-- Records to use --

=== Begin Enclosure ===

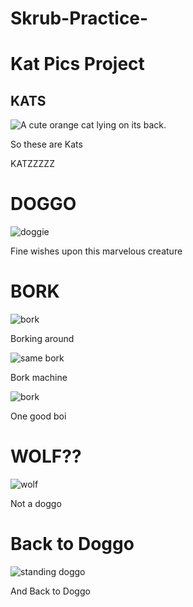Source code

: # Skrub-Practice-
<h1>Kat Pics Project</h1>
<h2>KATS</h2>
<img src="https://bit.ly/fcc-relaxing-cat" alt="A cute orange cat lying on its back.">
<p>So these are Kats</p>
<p>KATZZZZZ</p>
<h1>DOGGO</h1>
<img src="http://cdn.akc.org/content/article-body-image/shiba_inu_cute_puppies.jpg" alt="doggie">
<p>Fine wishes upon this marvelous creature</p>
<h1>BORK</h1>
<img src="https://media.mnn.com/assets/images/2018/02/swedish_vallhund_on_table.jpg.653x0_q80_crop-smart.jpg" alt="bork">
<p>Borking around</p>
<img src="https://media.mnn.com/assets/images/2018/02/swedish_vallhund_headshot.jpg.838x0_q80.jpg" alt="same bork">
<p>Bork machine </p>
<img src="https://media.mnn.com/assets/images/2018/02/swedish_vallhund_profile.jpg.838x0_q80.jpg" alt="bork">
<p>One good boi</p>
<h1>WOLF??</h1>
<img src="https://www.nationalgeographic.com/content/dam/animals/pictures/mammals/g/gray-wolf/gray-wolf_01.ngsversion.1484679603276.adapt.676.1.JPG" alt="wolf">
<p>Not a doggo</p>
<h1>Back to Doggo</h1>
<img src="https://lifeboat.com/blog.images/dog-ownership-linked-to-lower-mortality.jpg" alt="standing doggo">
<p>And Back to Doggo</p>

=== End Enclosure ===

-- Assignment --
Send back the listing exactly as it stands. Do not include the pictures.

-- Solution --
Source code

: # Skrub-Practice-
<h1>Kat Pics Project</h1>
<h2>KATS</h2>
<img src="https://bit.ly/fcc-relaxing-cat" alt="A cute orange cat lying on its back.">
<p>So these are Kats</p>
<p>KATZZZZZ</p>
<h1>DOGGO</h1>
<img src="http://cdn.akc.org/content/article-body-image/shiba_inu_cute_puppies.jpg" alt="doggie">
<p>Fine wishes upon this marvelous creature</p>
<h1>BORK</h1>
<img src="https://media.mnn.com/assets/images/2018/02/swedish_vallhund_on_table.jpg.653x0_q80_crop-smart.jpg" alt="bork">
<p>Borking around</p>
<img src="https://media.mnn.com/assets/images/2018/02/swedish_vallhund_headshot.jpg.838x0_q80.jpg" alt="same bork">
<p>Bork machine </p>
<img src="https://media.mnn.com/assets/images/2018/02/swedish_vallhund_profile.jpg.838x0_q80.jpg" alt="bork">
<p>One good boi</p>
<h1>WOLF??</h1>
<img src="https://www.nationalgeographic.com/content/dam/animals/pictures/mammals/g/gray-wolf/gray-wolf_01.ngsversion.1484679603276.adapt.676.1.JPG" alt="wolf">
<p>Not a doggo</p>
<h1>Back to Doggo</h1>
<img src="https://lifeboat.com/blog.images/dog-ownership-linked-to-lower-mortality.jpg" alt="standing doggo">
<p>And Back to Doggo</p>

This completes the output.